Screenshot of Museums for Refugees on the Saxford Giving website with a row of buttons to vote, ‘Never’, ‘No’, ‘Not sure’, ‘Yes’ and ‘Definitely’.

She sees the highlights she made when reviewing the application and remembers that she thought it was good value for money.

Screenshot of some highlighted text on the Museums for Refugeees idea

She sees that a new question has been asked by another member since she last looked at the idea.

Sceenshot of the answered questions regarding the Museums for Refugees ideas. One question reads: ‘I read in the Chronicle that two directors at the centre were recently charged with negligence and embezzlement. How does this affect the project and how will you ensure the money is spent on bus fares?'

The question raises doubts in Tina’s mind. She feels the money shouldn’t be sent to the asylum centre until things have been resolved.

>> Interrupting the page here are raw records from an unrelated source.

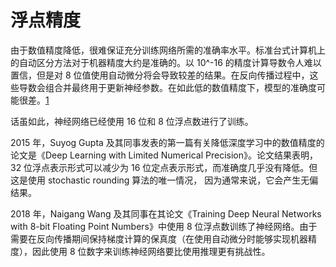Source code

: # 浮点精度

由于数值精度降低，很难保证充分训练网络所需的准确率水平。标准台式计算机上的自动区分方法对于机器精度大约是准确的。以 10^-16 的精度计算导数令人难以置信，但是对 8 位值使用自动微分将会导致较差的结果。在反向传播过程中，这些导数会组合并最终用于更新神经参数。在如此低的数值精度下，模型的准确度可能很差。[1]

话虽如此，神经网络已经使用 16 位和 8 位浮点数进行了训练。

2015 年，Suyog Gupta 及其同事发表的第一篇有关降低深度学习中的数值精度的论文是《Deep Learning with Limited Numerical Precision》。论文结果表明，32 位浮点表示形式可以减少为 16 位定点表示形式，而准确度几乎没有降低。但这是使用 stochastic rounding 算法的唯一情况， 因为通常来说，它会产生无偏结果。

2018 年，Naigang Wang 及其同事在其论文《Training Deep Neural Networks with 8-bit Floating Point Numbers》中使用 8 位浮点数训练了神经网络。由于需要在反向传播期间保持梯度计算的保真度（在使用自动微分时能够实现机器精度），因此使用 8 位数字来训练神经网络要比使用推理更有挑战性。

[1]: https://www.jiqizhixin.com/articles/2020-11-02-7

She votes “No” and writes some feedback asking the person to re-apply in a few months.

Screenshot of a prompt to offer some feedback.

After re-reading and voting on several more ideas, Tina needs a break. She clicks “See all” to check her progress.

Screenshot of the ideas submitted to Saxford Giving that Tina still has to vote on.

She sees that the deadline is 10pm on Sunday and makes a mental note to have another go when the kids have gone to bed.

Screenshot of how Tina has voted on June’s ideas on Saxford Giving so far.

Tina had forgotten all about voting until she sees an email from FacilitatorBot.

Screenshot of email with the subject ‘4 hours left - we need more votes!'

She understands that a certain number of people need to vote to make it legitimate. She sees there’s not much time so decides to finish voting right away.

She’s motivated by wanting the money to be awarded, and not wanting her previous efforts to have gone to waste.